“We are in the process of launching initiatives that we’ve been working on for months. The first two are Tidal X and Tidal Rising and the next will be Tidal Discovery, so we’re all very excited about that.”
Tidal X
Tidal X is the service’s differentiator. It encompasses private concerts (like the J. Cole concert this weekend for those who stream him the most), and other direct artist access points.
Most recently some Tidal users have received personal phone calls from Jay Z and other stars. Tidal X is the name that refers to the star-power type of treatment Tidal can provide to get more fans on board and keep the existing ones excited about using it.
Tidal Rising
Tidal Rising is about emerging artist awareness and is in the process of rolling out on Android, iOS, and the Web. It will highlight smaller and independent artists. There will be dedicated places throughout the service for indie artists, where the majority of Tidal users will have a chance to see and hear them. As an example, Lili K has been one of the first Tidal Rising artists.
Tidal Discovery
Some of the features not yet released are the most interesting, however. Tidal Discovery will make it more seamless for artists to upload their music and have more and better control over how easy it is for consumers to listen quickly.
“When it comes to the distribution of music, I want to get a point where there are no blockades for artists in order to be able to easily do that for themselves,” Schlogel said.
Typically artists have to go through third-party services to get their music on to streaming services.
There’s also the aspect of listening data. Typically distributors retain 100% of the data generated from user’s listening, including locations and email addresses. Tidal will soon have an artist dashboard where this type of data is available to all artists.
“It’s built and we’re slowly rolling this out so that more and more artists can get access,” said Schlogel. “The end game being that we want everyone to be able to self upload their own music and then track it very intuitively through this artist dashboard.”
Tidal has been publicly dinged for not doing more for independent artists, but it’s also doing things other streaming music services are not. For example, instead of the industry standard of paying indie labels 55% and majors 60%, Tidal is paying record labels 62.5% across the board regardless of size.
“I think indie artists who come on to Tidal through their label can at least have the piece of mind that their label is not being paid less of a percentage just by virtue of being indie,” Schlogel explained.
After paying labels and publishers about 75% of revenue, that leaves 25% to pay employees, hosting fees, and other bills. Right now, Tidal is actually operating in negative profits—I was told.

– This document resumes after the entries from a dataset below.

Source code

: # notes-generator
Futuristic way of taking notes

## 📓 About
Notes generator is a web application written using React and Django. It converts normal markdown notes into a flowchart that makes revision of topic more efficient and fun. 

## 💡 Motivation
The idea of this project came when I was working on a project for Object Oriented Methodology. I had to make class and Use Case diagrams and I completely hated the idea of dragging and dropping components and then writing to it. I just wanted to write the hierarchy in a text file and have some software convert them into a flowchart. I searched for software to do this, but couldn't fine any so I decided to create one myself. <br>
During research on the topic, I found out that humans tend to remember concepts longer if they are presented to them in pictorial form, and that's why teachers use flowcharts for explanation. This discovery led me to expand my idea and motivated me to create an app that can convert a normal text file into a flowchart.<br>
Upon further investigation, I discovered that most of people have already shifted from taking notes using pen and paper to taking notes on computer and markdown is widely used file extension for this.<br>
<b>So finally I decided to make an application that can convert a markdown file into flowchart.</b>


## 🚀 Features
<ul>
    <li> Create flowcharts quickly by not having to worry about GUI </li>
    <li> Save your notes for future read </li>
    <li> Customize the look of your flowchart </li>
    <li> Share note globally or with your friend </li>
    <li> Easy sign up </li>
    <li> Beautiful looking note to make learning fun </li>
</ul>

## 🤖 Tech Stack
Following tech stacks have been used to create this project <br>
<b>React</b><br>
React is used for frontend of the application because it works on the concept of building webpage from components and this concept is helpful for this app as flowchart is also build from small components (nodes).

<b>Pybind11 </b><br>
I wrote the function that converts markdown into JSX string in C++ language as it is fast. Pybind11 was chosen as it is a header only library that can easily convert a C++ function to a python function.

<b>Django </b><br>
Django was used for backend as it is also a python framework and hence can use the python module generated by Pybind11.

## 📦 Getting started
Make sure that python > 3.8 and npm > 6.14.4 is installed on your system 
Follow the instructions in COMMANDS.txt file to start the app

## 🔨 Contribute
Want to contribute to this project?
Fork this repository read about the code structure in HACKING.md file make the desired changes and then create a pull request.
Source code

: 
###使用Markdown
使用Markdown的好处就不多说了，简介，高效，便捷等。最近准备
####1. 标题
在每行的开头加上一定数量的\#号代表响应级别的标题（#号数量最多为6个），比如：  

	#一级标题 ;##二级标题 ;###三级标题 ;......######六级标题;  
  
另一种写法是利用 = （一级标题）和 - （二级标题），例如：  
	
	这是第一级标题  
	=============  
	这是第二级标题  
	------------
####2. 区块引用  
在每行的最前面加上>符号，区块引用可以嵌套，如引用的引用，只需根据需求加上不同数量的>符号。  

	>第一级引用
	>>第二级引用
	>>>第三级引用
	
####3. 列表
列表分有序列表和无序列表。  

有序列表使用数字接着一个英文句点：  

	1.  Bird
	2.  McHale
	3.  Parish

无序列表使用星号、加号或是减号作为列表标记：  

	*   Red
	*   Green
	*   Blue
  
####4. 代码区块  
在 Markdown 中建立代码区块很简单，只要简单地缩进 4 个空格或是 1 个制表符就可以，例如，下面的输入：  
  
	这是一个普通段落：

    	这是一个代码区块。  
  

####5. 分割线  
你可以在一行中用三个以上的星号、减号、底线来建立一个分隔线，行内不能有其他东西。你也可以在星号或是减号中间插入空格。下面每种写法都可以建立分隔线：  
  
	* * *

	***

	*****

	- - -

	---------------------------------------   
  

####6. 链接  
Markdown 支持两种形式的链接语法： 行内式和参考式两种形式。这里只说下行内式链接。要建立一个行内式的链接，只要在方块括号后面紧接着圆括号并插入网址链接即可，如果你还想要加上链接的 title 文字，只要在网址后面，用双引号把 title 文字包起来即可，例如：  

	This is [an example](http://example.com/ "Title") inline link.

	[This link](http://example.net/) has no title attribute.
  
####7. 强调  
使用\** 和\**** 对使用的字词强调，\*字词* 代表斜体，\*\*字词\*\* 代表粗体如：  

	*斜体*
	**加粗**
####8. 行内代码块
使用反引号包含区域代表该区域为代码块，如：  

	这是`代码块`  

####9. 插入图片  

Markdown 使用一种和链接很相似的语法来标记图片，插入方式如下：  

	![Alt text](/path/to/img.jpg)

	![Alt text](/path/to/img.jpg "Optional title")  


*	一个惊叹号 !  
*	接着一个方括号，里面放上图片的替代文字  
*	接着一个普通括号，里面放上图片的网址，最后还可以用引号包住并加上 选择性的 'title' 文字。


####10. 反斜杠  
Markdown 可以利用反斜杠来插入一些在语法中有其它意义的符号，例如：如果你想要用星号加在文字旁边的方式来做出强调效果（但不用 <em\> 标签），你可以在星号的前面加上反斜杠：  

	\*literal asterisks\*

It’s easy to be skeptical that these moves are in response to the public backlash of super-rich artists having a financial stake in the streaming service, but realistically it’s hard to imagine it’d even be possible to get these services together this quickly. Artist dashboards for data analysis are the type of technical challenges that just take time.
Beats Music, for instance, will have been in the works for around two and a half years when Apple re-launches it in a few months as its own in-house offering.
Even though it’s an easy target right now, Tidal does seem to be trying to deliver on artist-forward offerings. It will just take time for the service to develop itself.
As long as it can hold of the critics long enough to show what it’s been working on behind closed doors, it might actually prove to be the refuge a lot of artists have been looking for in the digital music world.